(Saved data entries)
--- START ---

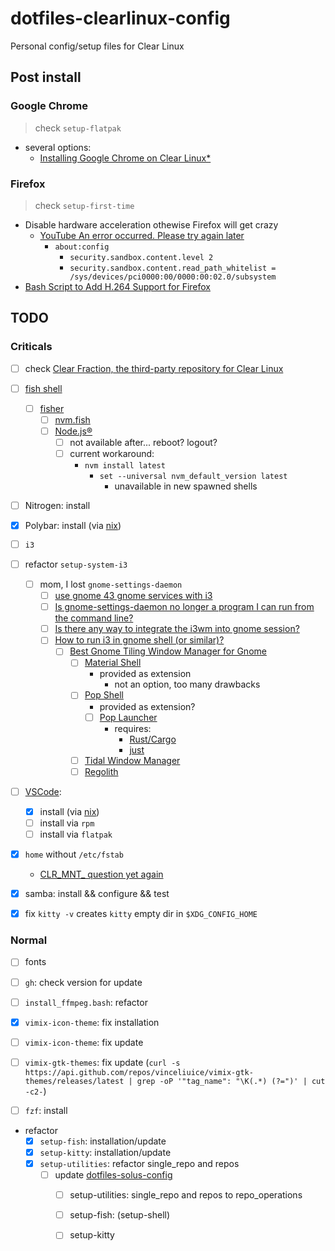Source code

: # dotfiles-clearlinux-config
Personal config/setup files for Clear Linux

## Post install

### Google Chrome

> check `setup-flatpak`

- several options:
	- [Installing Google Chrome on Clear Linux*](https://community.clearlinux.org/t/installing-google-chrome-on-clear-linux/1132)

### Firefox

> check `setup-first-time`

- Disable hardware acceleration othewise Firefox will get crazy
	- [YouTube An error occurred. Please try again later](https://community.clearlinux.org/t/youtube-an-error-occurred-please-try-again-later/4451/3)
		- `about:config`
			- `security.sandbox.content.level 2`
			- `security.sandbox.content.read_path_whitelist = /sys/devices/pci0000:00/0000:00:02.0/subsystem`
- [Bash Script to Add H.264 Support for Firefox](https://community.clearlinux.org/t/bash-script-to-add-h-264-support-for-firefox/2367)

## TODO

### Criticals

- [ ] check [Clear Fraction, the third-party repository for Clear Linux](https://community.clearlinux.org/t/clear-fraction-the-third-party-repository-for-clear-linux/7243)

- [ ] [fish shell](https://fishshell.com/)
	- [ ] [fisher](https://github.com/jorgebucaran/fisher)
		- [ ] [nvm.fish](https://github.com/jorgebucaran/nvm.fish)
		 - [ ] [Node.js®](https://nodejs.org/en/)
		 	- [ ] not available after... reboot? logout?
		 	 - [ ] current workaround:
		 	 	- `nvm install latest`
		 	 		- `set --universal nvm_default_version latest`
		 	 			- unavailable in new spawned shells
		
- [ ] Nitrogen: install
- [x] Polybar: install (via [nix](https://search.nixos.org/packages?channel=22.05&show=polybar&from=0&size=50&sort=relevance&type=packages&query=polybar))

- [ ] `i3`
- [ ] refactor `setup-system-i3`
	- [ ] mom, I lost `gnome-settings-daemon`
		- [ ] [use gnome 43 gnome services with i3](https://www.google.com/search?q=use+gnome+43+gnome+services+with+i3)
		- [ ] [Is gnome-settings-daemon no longer a program I can run from the command line?](https://www.reddit.com/r/gnome/comments/wt8oml/is_gnomesettingsdaemon_no_longer_a_program_i_can/)
		- [ ] [Is there any way to integrate the i3wm into gnome session?](https://www.reddit.com/r/gnome/comments/j9tt0j/is_there_any_way_to_integrate_the_i3wm_into_gnome/)
		- [ ] [How to run i3 in gnome shell (or similar)?](https://www.reddit.com/r/i3wm/comments/2nv3hn/how_to_run_i3_in_gnome_shell_or_similar/)
			- [ ] [Best Gnome Tiling Window Manager for Gnome](https://www.reddit.com/r/gnome/comments/hg5mun/best_gnome_tiling_window_manager_for_gnome/)
				- [ ] [Material Shell](https://github.com/material-shell/material-shell)
					- provided as extension
						- not an option, too many drawbacks
				- [ ] [Pop Shell](https://github.com/pop-os/shell)
					- provided as extension?
					- [ ] [Pop Launcher](https://github.com/pop-os/launcher)
						- requires:
							- [Rust/Cargo](https://www.rust-lang.org/)
							- [just](https://github.com/casey/just)
						
				- [ ] [Tidal Window Manager](https://github.com/rustysec/tidalwm)
				- [ ] [Regolith](https://regolith-linux.org/)

- [ ] [VSCode](https://code.visualstudio.com):
	- [x] install (via [nix](https://search.nixos.org/packages?channel=22.05&show=polybar&from=0&size=50&sort=relevance&type=packages&query=vscode))
	- [ ] install via `rpm`
	- [ ] install via `flatpak`

- [x] `home` without `/etc/fstab`
	- [CLR_MNT_ question yet again](https://community.clearlinux.org/t/clr-mnt-question-yet-again/8101/3)
- [x] samba: install && configure && test
- [x] fix `kitty -v` creates `kitty` empty dir in `$XDG_CONFIG_HOME`

### Normal

- [ ] fonts

- [ ] `gh`: check version for update

- [ ] `install_ffmpeg.bash`: refactor

- [x] `vimix-icon-theme`: fix installation
- [ ] `vimix-icon-theme`: fix update
- [ ] `vimix-gtk-themes`: fix update (`curl -s https://api.github.com/repos/vinceliuice/vimix-gtk-themes/releases/latest | grep -oP '"tag_name": "\K(.*)
(?=")' | cut -c2-`)

- [ ] `fzf`: install
- refactor
	- [x] `setup-fish`: installation/update
	- [x] `setup-kitty`: installation/update
	- [x] `setup-utilities`: refactor single_repo and repos
		- [ ] update [dotfiles-solus-config](https://github.com/maxdevjs/dotfiles-solus-config)
			- [ ] setup-utilities: single_repo and repos to repo_operations
			- [ ] setup-fish: (setup-shell)
			- [ ] setup-kitty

--- END ---

• About this exercise: The whole of the data above needs retyping exactly, with pictures omitted.

• Exercise output:
Source code

: # dotfiles-clearlinux-config
Personal config/setup files for Clear Linux

## Post install

### Google Chrome

> check `setup-flatpak`

- several options:
	- [Installing Google Chrome on Clear Linux*](https://community.clearlinux.org/t/installing-google-chrome-on-clear-linux/1132)

### Firefox

> check `setup-first-time`

- Disable hardware acceleration othewise Firefox will get crazy
	- [YouTube An error occurred. Please try again later](https://community.clearlinux.org/t/youtube-an-error-occurred-please-try-again-later/4451/3)
		- `about:config`
			- `security.sandbox.content.level 2`
			- `security.sandbox.content.read_path_whitelist = /sys/devices/pci0000:00/0000:00:02.0/subsystem`
- [Bash Script to Add H.264 Support for Firefox](https://community.clearlinux.org/t/bash-script-to-add-h-264-support-for-firefox/2367)

## TODO

### Criticals

- [ ] check [Clear Fraction, the third-party repository for Clear Linux](https://community.clearlinux.org/t/clear-fraction-the-third-party-repository-for-clear-linux/7243)

- [ ] [fish shell](https://fishshell.com/)
	- [ ] [fisher](https://github.com/jorgebucaran/fisher)
		- [ ] [nvm.fish](https://github.com/jorgebucaran/nvm.fish)
		 - [ ] [Node.js®](https://nodejs.org/en/)
		 	- [ ] not available after... reboot? logout?
		 	 - [ ] current workaround:
		 	 	- `nvm install latest`
		 	 		- `set --universal nvm_default_version latest`
		 	 			- unavailable in new spawned shells
		
- [ ] Nitrogen: install
- [x] Polybar: install (via [nix](https://search.nixos.org/packages?channel=22.05&show=polybar&from=0&size=50&sort=relevance&type=packages&query=polybar))

- [ ] `i3`
- [ ] refactor `setup-system-i3`
	- [ ] mom, I lost `gnome-settings-daemon`
		- [ ] [use gnome 43 gnome services with i3](https://www.google.com/search?q=use+gnome+43+gnome+services+with+i3)
		- [ ] [Is gnome-settings-daemon no longer a program I can run from the command line?](https://www.reddit.com/r/gnome/comments/wt8oml/is_gnomesettingsdaemon_no_longer_a_program_i_can/)
		- [ ] [Is there any way to integrate the i3wm into gnome session?](https://www.reddit.com/r/gnome/comments/j9tt0j/is_there_any_way_to_integrate_the_i3wm_into_gnome/)
		- [ ] [How to run i3 in gnome shell (or similar)?](https://www.reddit.com/r/i3wm/comments/2nv3hn/how_to_run_i3_in_gnome_shell_or_similar/)
			- [ ] [Best Gnome Tiling Window Manager for Gnome](https://www.reddit.com/r/gnome/comments/hg5mun/best_gnome_tiling_window_manager_for_gnome/)
				- [ ] [Material Shell](https://github.com/material-shell/material-shell)
					- provided as extension
						- not an option, too many drawbacks
				- [ ] [Pop Shell](https://github.com/pop-os/shell)
					- provided as extension?
					- [ ] [Pop Launcher](https://github.com/pop-os/launcher)
						- requires:
							- [Rust/Cargo](https://www.rust-lang.org/)
							- [just](https://github.com/casey/just)
						
				- [ ] [Tidal Window Manager](https://github.com/rustysec/tidalwm)
				- [ ] [Regolith](https://regolith-linux.org/)

- [ ] [VSCode](https://code.visualstudio.com):
	- [x] install (via [nix](https://search.nixos.org/packages?channel=22.05&show=polybar&from=0&size=50&sort=relevance&type=packages&query=vscode))
	- [ ] install via `rpm`
	- [ ] install via `flatpak`

- [x] `home` without `/etc/fstab`
	- [CLR_MNT_ question yet again](https://community.clearlinux.org/t/clr-mnt-question-yet-again/8101/3)
- [x] samba: install && configure && test
- [x] fix `kitty -v` creates `kitty` empty dir in `$XDG_CONFIG_HOME`

### Normal

- [ ] fonts

- [ ] `gh`: check version for update

- [ ] `install_ffmpeg.bash`: refactor

- [x] `vimix-icon-theme`: fix installation
- [ ] `vimix-icon-theme`: fix update
- [ ] `vimix-gtk-themes`: fix update (`curl -s https://api.github.com/repos/vinceliuice/vimix-gtk-themes/releases/latest | grep -oP '"tag_name": "\K(.*)
(?=")' | cut -c2-`)

- [ ] `fzf`: install
- refactor
	- [x] `setup-fish`: installation/update
	- [x] `setup-kitty`: installation/update
	- [x] `setup-utilities`: refactor single_repo and repos
		- [ ] update [dotfiles-solus-config](https://github.com/maxdevjs/dotfiles-solus-config)
			- [ ] setup-utilities: single_repo and repos to repo_operations
			- [ ] setup-fish: (setup-shell)
			- [ ] setup-kitty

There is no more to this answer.